From the stack: A Single Match

If I had to pick a favorite boutique comics publisher, it would probably be Drawn & Quarterly, simply for the volume of work they’ve released that I really, really enjoy. If I isolate the portion of their catalog devoted to Japanese comics, their success rate is somewhat lower. I appreciate their efforts to bring avant-garde manga to English-reading audiences, but I don’t always particularly enjoy the individual works.

I like the work of Yoshihiro Tatsumi, particularly his autobiography, A Drifting Life., and his early genre work, Black Blizzard. I found Seiichi Hayashi’s Red Colored Elegy more of its time than enduring. Susumu Katsumata’s Red Snow was pure pleasure, but Imiri Sakabashira’s The Box Man struck me as a fleeting, flashy fever dream. I’m happy to report that Oji Suzuki’s collection of short stories, A Single Match, wound up on the positive end of the spectrum, though that wasn’t an instantaneous verdict.

Suzuki has a very distinct rhythm and sensibility, and it isn’t immediately accessible. His stories have a quality that’s both dreamlike and naturalistic, and it took a few stories for me to yield to the style. In dreams, you find yourself recognizing people and places you’ve never been before, accepting circumstances that are totally alien to your experience and constructing memories that you claim as your own, even though you know that they aren’t. It’s a bit unsettling to see that illogically coherent frame of reference captured so precisely on paper, and since the experience of dreams isn’t an entirely comfortable one to begin with, the feeling of unease can be magnified.

“Tale of Remembrance” is an extraordinary example of this real-but-not approach. Narrative perspective seems to shift before you realize it.
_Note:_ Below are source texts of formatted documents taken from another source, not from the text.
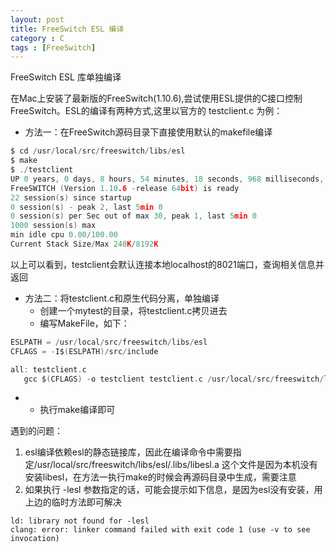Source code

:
 ```yaml
---
layout: post
title: FreeSwitch ESL 编译
category : C
tags : [FreeSwitch]
---
```

FreeSwitch ESL 库单独编译

在Mac上安装了最新版的FreeSwitch(1.10.6),尝试使用ESL提供的C接口控制FreeSwitch。ESL的编译有两种方式,这里以官方的 testclient.c 为例：
+ 方法一：在FreeSwitch源码目录下直接使用默认的makefile编译
```c
$ cd /usr/local/src/freeswitch/libs/esl
$ make
$ ./testclient
UP 0 years, 0 days, 8 hours, 54 minutes, 18 seconds, 968 milliseconds, 695 microseconds
FreeSWITCH (Version 1.10.6 -release 64bit) is ready
22 session(s) since startup
0 session(s) - peak 2, last 5min 0
0 session(s) per Sec out of max 30, peak 1, last 5min 0
1000 session(s) max
min idle cpu 0.00/100.00
Current Stack Size/Max 240K/8192K
```
以上可以看到，testclient会默认连接本地localhost的8021端口，查询相关信息并返回

+ 方法二：将testclient.c和原生代码分离，单独编译
    + 创建一个mytest的目录，将testclient.c拷贝进去
    + 编写MakeFile，如下：
 ```c
ESLPATH = /usr/local/src/freeswitch/libs/esl
CFLAGS = -I$(ESLPATH)/src/include

all: testclient.c
	gcc $(CFLAGS) -o testclient testclient.c /usr/local/src/freeswitch/libs/esl/.libs/libesl.a
```
- 
    + 执行make编译即可
    
遇到的问题：

1. esl编译依赖esl的静态链接库，因此在编译命令中需要指定/usr/local/src/freeswitch/libs/esl/.libs/libesl.a
这个文件是因为本机没有安装libesl，在方法一执行make的时候会再源码目录中生成，需要注意
2. 如果执行 -lesl 参数指定的话，可能会提示如下信息，是因为esl没有安装，用上边的临时方法即可解决
```buildoutcfg
ld: library not found for -lesl
clang: error: linker command failed with exit code 1 (use -v to see invocation)
```
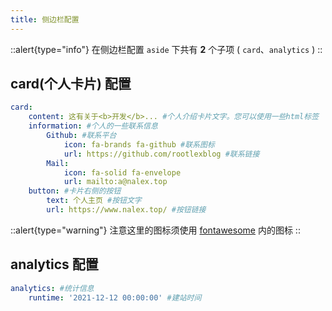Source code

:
 ```yaml
---
title: 侧边栏配置
---
```


::alert{type="info"}
在侧边栏配置 `aside` 下共有 **2** 个子项 ( `card`、`analytics` )
::

## card(个人卡片) 配置
```yaml [_config.acrylic.yml]
card:
    content: 这有关于<b>开发</b>... #个人介绍卡片文字。您可以使用一些html标签
    information: #个人的一些联系信息
        Github: #联系平台
            icon: fa-brands fa-github #联系图标
            url: https://github.com/rootlexblog #联系链接
        Mail:
            icon: fa-solid fa-envelope
            url: mailto:a@nalex.top
    button: #卡片右侧的按钮
        text: 个人主页 #按钮文字
        url: https://www.nalex.top/ #按钮链接  
```

::alert{type="warning"}
注意这里的图标须使用 [fontawesome](https://fontawesome.com/) 内的图标
::

## analytics 配置
```yaml [_config.acrylic.yml]
analytics: #统计信息
    runtime: '2021-12-12 00:00:00' #建站时间
```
Inky blackness frames indelible images like a forlorn, faceless girl floating in the sky. Specific impressions that seem like memory are transformed into unsettling visual metaphors. Emotional undercurrents run from tender to suggestively menacing. It’s quite a reading experience, and it’s certainly not the only one of its kind in this collection.

Even the more ostensibly straightforward stories like “Mountain Town” keep you on uncertain footing. In this piece, a boy accompanies his father to return a scooter that he’d used for a part-time job. The journey is fraught with tension, unspoken and verbalized. The boy seesaws between uncomplicated comfort in his father’s company and painful awareness of the man’s shortcomings. Suzuki’s illustrations here are generally fairly concrete, though there are flashes of abstraction, like a memory is being filled in with a raw, emotional conceptualization.

As much as I ended up enjoying this collection, I have to admit to initial unease and impatience. It’s not a work that grabs you from the first page, and I’m not even sure the works are best appreciated as a single reading experience. They were published in Seirindo’s legendary alternative anthology, Garo, and I found myself wondering how they would have read in that context. The notion of getting a small dose of Suzuki’s work in the midst of a variety of other styles and subjects was appealing to me. When I read the stories again, I’ll sprinkle them in between other works to see if my theory is correct.

And I certainly will read them again. It’s nice to be challenged by a work, especially when the work rewards you for rising to that challenge. And I would happily read any of Suzuki’s work that Drawn & Quarterly chooses to publish, though maybe not all at once.